* Task requirements *
Begin at the line containing "This equation gives" and copy each line exactly through the end of the records, leaving out what comes before.

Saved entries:
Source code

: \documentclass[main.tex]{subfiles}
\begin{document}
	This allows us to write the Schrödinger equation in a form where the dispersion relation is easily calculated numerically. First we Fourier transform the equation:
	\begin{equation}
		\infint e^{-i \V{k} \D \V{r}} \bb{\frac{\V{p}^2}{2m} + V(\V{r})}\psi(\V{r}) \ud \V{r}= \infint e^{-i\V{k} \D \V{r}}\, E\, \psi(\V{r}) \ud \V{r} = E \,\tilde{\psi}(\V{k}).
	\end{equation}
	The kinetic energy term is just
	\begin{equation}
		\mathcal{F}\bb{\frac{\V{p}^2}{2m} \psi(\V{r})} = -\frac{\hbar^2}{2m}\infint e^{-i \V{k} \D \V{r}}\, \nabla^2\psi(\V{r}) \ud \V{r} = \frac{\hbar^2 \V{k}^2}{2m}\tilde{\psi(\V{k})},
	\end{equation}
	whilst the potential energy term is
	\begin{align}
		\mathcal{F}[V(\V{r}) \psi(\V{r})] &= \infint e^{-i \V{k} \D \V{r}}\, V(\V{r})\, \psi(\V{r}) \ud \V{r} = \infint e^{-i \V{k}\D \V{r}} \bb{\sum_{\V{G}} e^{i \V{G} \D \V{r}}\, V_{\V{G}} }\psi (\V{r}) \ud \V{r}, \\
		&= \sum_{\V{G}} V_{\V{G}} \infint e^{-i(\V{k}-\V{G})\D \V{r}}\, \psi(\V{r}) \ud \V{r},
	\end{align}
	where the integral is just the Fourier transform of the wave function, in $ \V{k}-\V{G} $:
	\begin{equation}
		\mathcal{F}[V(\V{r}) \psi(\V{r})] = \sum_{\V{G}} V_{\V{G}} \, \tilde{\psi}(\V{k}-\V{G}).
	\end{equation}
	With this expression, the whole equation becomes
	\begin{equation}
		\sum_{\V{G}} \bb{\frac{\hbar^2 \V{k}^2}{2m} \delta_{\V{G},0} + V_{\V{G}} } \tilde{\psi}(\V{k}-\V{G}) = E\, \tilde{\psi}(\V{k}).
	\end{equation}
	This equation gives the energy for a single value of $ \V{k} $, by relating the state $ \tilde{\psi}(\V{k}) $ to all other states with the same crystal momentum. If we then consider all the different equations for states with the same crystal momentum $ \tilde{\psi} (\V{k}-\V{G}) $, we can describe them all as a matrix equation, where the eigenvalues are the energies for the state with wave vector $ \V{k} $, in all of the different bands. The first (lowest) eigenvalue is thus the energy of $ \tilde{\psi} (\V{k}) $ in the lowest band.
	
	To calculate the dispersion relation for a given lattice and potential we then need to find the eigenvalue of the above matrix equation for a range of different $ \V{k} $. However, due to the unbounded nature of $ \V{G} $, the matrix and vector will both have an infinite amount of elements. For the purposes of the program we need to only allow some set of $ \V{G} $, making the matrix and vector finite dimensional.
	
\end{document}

* Answer area *
	This equation gives the energy for a single value of $ \V{k} $, by relating the state $ \tilde{\psi}(\V{k}) $ to all other states with the same crystal momentum. If we then consider all the different equations for states with the same crystal momentum $ \tilde{\psi} (\V{k}-\V{G}) $, we can describe them all as a matrix equation, where the eigenvalues are the energies for the state with wave vector $ \V{k} $, in all of the different bands. The first (lowest) eigenvalue is thus the energy of $ \tilde{\psi} (\V{k}) $ in the lowest band.
	
	To calculate the dispersion relation for a given lattice and potential we then need to find the eigenvalue of the above matrix equation for a range of different $ \V{k} $. However, due to the unbounded nature of $ \V{G} $, the matrix and vector will both have an infinite amount of elements. For the purposes of the program we need to only allow some set of $ \V{G} $, making the matrix and vector finite dimensional.
	
\end{document}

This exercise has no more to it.